Impacts of fossil fuel thermophoretic convective heat transfer on climate change with variable viscosity and thermal conductivity

Abstract

The main aim of the current study is to analyze the impacts of fossil fuel thermophoretic convective heat transfer on climate change with variable viscosity and thermal conductivity. Furthermore, the purpose of the proposed problem is to develop a mathematical model based on three regions: source region (in terms of rectangular coordinates), plume region (in terms of cylindrical coordinates), and atmospheric region (in terms of spherical coordinates). The fossil fuels release thermophoretic particles, such as carbon dioxide, methane, black carbon, and many others, during burning process in the source region, and then release through the plume region.
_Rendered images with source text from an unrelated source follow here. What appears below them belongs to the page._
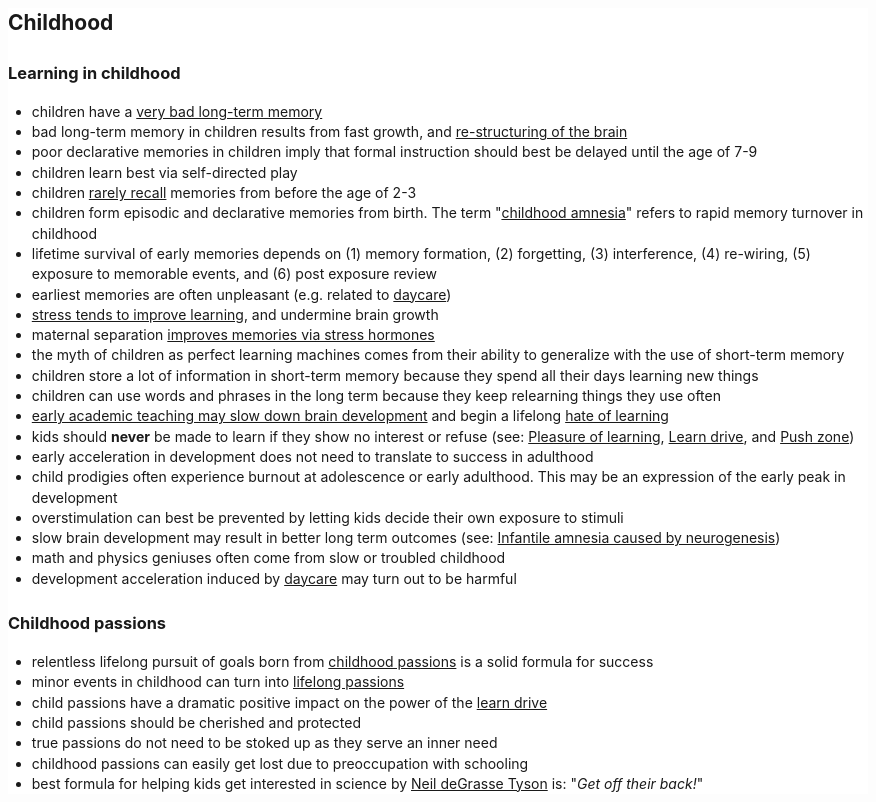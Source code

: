 ## Childhood

### Learning in childhood

- children have a [very bad long-term memory](https://supermemo.guru/wiki/Childhood_amnesia)
- bad long-term memory in children results from fast growth, and [re-structuring of the brain](https://supermemo.guru/wiki/Infantile_amnesia_caused_by_neurogenesis)
- poor declarative memories in children imply that formal instruction should best be delayed until the age of 7-9
- children learn best via self-directed play
- children [rarely recall](https://supermemo.guru/wiki/Childhood_amnesia) memories from before the age of 2-3
- children form episodic and declarative memories from birth. The term "[childhood amnesia](https://supermemo.guru/wiki/Childhood_amnesia)" refers to rapid memory turnover in childhood
- lifetime survival of early memories depends on (1) memory formation, (2) forgetting, (3) interference, (4) re-wiring, (5) exposure to memorable events, and (6) post exposure review
- earliest memories are often unpleasant (e.g. related to [daycare](https://supermemo.guru/wiki/Daycare_misery))
- [stress tends to improve learning](https://supermemo.guru/wiki/Stress_reduces_neurogenesis), and undermine brain growth
- maternal separation [improves memories via stress hormones](https://supermemo.guru/wiki/Learning_acceleration_via_stress)
- the myth of children as perfect learning machines comes from their ability to generalize with the use of short-term memory
- children store a lot of information in short-term memory because they spend all their days learning new things
- children can use words and phrases in the long term because they keep relearning things they use often
- [early academic teaching may slow down brain development](https://supermemo.guru/wiki/Early_Academic_Training_Retards_Intellectual_Development) and begin a lifelong [hate of learning](https://supermemo.guru/wiki/Why_kids_hate_school%3F)
- kids should **never** be made to learn if they show no interest or refuse (see: [Pleasure of learning](https://supermemo.guru/wiki/Pleasure_of_learning), [Learn drive](https://supermemo.guru/wiki/Learn_drive), and [Push zone](https://supermemo.guru/wiki/Push_zone))
- early acceleration in development does not need to translate to success in adulthood
- child prodigies often experience burnout at adolescence or early adulthood. This may be an expression of the early peak in development
- overstimulation can best be prevented by letting kids decide their own exposure to stimuli
- slow brain development may result in better long term outcomes (see: [Infantile amnesia caused by neurogenesis](https://supermemo.guru/wiki/Infantile_amnesia_caused_by_neurogenesis))
- math and physics geniuses often come from slow or troubled childhood
- development acceleration induced by [daycare](https://supermemo.guru/wiki/Daycare_misery) may turn out to be harmful

### Childhood passions

- relentless lifelong pursuit of goals born from [childhood passions](https://supermemo.guru/wiki/Passion_and_memory) is a solid formula for success
- minor events in childhood can turn into [lifelong passions](https://supermemo.guru/wiki/Passion_and_memory)
- child passions have a dramatic positive impact on the power of the [learn drive](https://supermemo.guru/wiki/Learn_drive)
- child passions should be cherished and protected
- true passions do not need to be stoked up as they serve an inner need
- childhood passions can easily get lost due to preoccupation with schooling
- best formula for helping kids get interested in science by [Neil deGrasse Tyson](https://en.wikipedia.org/wiki/Neil_deGrasse_Tyson) is: "*Get off their back!*"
These particles are then distributed into the atmosphere, where the impact of thermophoretic particles on climate change is analyzed. The modeled nonlinear partial differential equations are transformed into a dimensionless form using suitable non-dimensional scaling variables. The proposed model is solved using finite difference approach in order to analyze the impacts of fossil fuel thermophoretic particles in the atmosphere in terms of climate change. In this regard, the effect of dimensionless parameters, viscosity variation parameter γ, Schimdt number Sc, thermal conductivity variation parameter ε, coefficient of thermophoretic process k, and thermophoresis parameter Nt on the velocity, temperature, and thermophoretic concentration fields are discussed. The main novelty of current work is that three models in three regions are coupled via trans-boundaries in term of temperature differences. It is very interesting to note that the concentration of thermophoretic particles, along with temperature profile, is maximum at α=π rad and minimum at α=1.5 rad in the atmospheric region.